When you reject a data point as an outlier, you’re saying that the point is unlikely to occur again, despite the fact that you’ve already seen it. This puts you in the curious position of believing that some values you have not seen are more likely than one of the values you have in fact seen.
Maybe you believe that you did not actually see the outlier. If you’re looking at a set of human heights, and one of the values is 61 feet, it is more plausible that you’ve seen a transcription error than that you’ve encountered a person an order of magnitude taller than average.
However, if you believe that a data point is real, but unlikely to reoccur, you are placing more weight on subjective belief than on data, which may or may not be appropriate.
Here’s a personal example. This weekend I bought a kettlebell. As I was waiting in line to check out, I struck up a conversation with the man in line behind me. His right leg was in a cast and resting on a scooter. He told me that he broke his foot in two places by dropping a kettlebell on it! My immediate thought was that this was a fluke, an outlier. My second thought was that according to the only data I have, kettlebells are quite dangerous.

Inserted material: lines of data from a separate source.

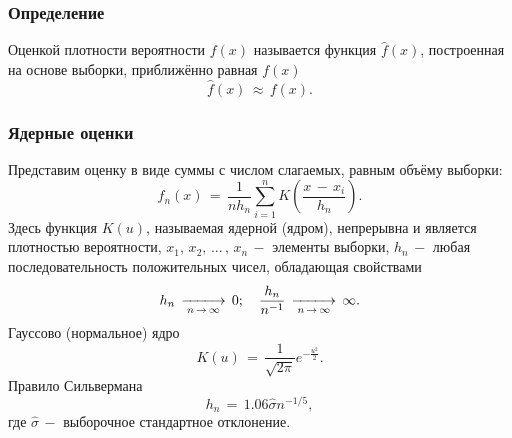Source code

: \subsubsection{Определение}
\begin{flushleft}
	Оценкой плотности вероятности $f(x)$ называется функция $\hat{f}(x)$, построенная на основе выборки, приближённо равная $f(x)$
	\begin{equation}
		\label{22} \hat{f}(x)\,\approx\, f(x).
	\end{equation}
\end{flushleft}

\subsubsection{Ядерные оценки}
\begin{flushleft}
	Представим оценку в виде суммы с числом слагаемых, равным объёму выборки:
	\begin{equation}
		\label{23} \hat{f}_n(x)\,=\,\frac{1}{nh_n}\displaystyle\sum_{i=1}^{n} K\left(\frac{x \,-\, x_i}{h_n}\right).
	\end{equation}
	Здесь функция $K(u)$, называемая ядерной (ядром), непрерывна и является плотностью вероятности, $x_1,\, x_2,\,...\,,\, x_n \,-$ элементы выборки, ${h_n}\,-$ любая последовательность положительных чисел, обладающая свойствами
	\begin{equation}
		\label{24} h_n \,\xlongrightarrow[n \,\rightarrow\,\infty]{}\,0;\quad \frac{h_n}{n^{-1}}\,\xlongrightarrow[n \,\rightarrow\,\infty]{}\,\infty.
	\end{equation}
	Гауссово (нормальное) ядро \cite[с.38]{4}
	\begin{equation}
		\label{25} K(u)\,=\,\frac{1}{\sqrt{2\pi}}e^{-\frac{u^2}{2}}.
	\end{equation}
	Правило Сильвермана \cite[с.44]{4}
	\begin{equation}
		\label{26} h_n \,=\,1.06\hat{\sigma}n^{-1/5},
	\end{equation}
	где $\hat{\sigma}\,-$ выборочное стандартное отклонение.
\end{flushleft}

Perhaps the rational decision would have been to leave the store immediately, but I bought the kettlebell anyway. Still, the fellow behind me made an impression. I will think of him every time I work out with the kettlebell and be more careful than I would have been otherwise. Kettlebells are probably more dangerous than I’d like to believe, but so is a sedentary life.
There are certain set-ups in machine learning where the classifier is allowed to say “I don’t know” and incur a smaller penalty. Usually it is required that the number of examples where it does that is sub-linear in the number of examples presented. This is an explicit acknowledgment that it may be worthwhile to trade off performance on outliers for better performance on bulk of the data.
Thinking of which, this is what companies have to do when they design their product to specifically target “the mass market”. Usually this means competing on price, which matters to nearly everyone.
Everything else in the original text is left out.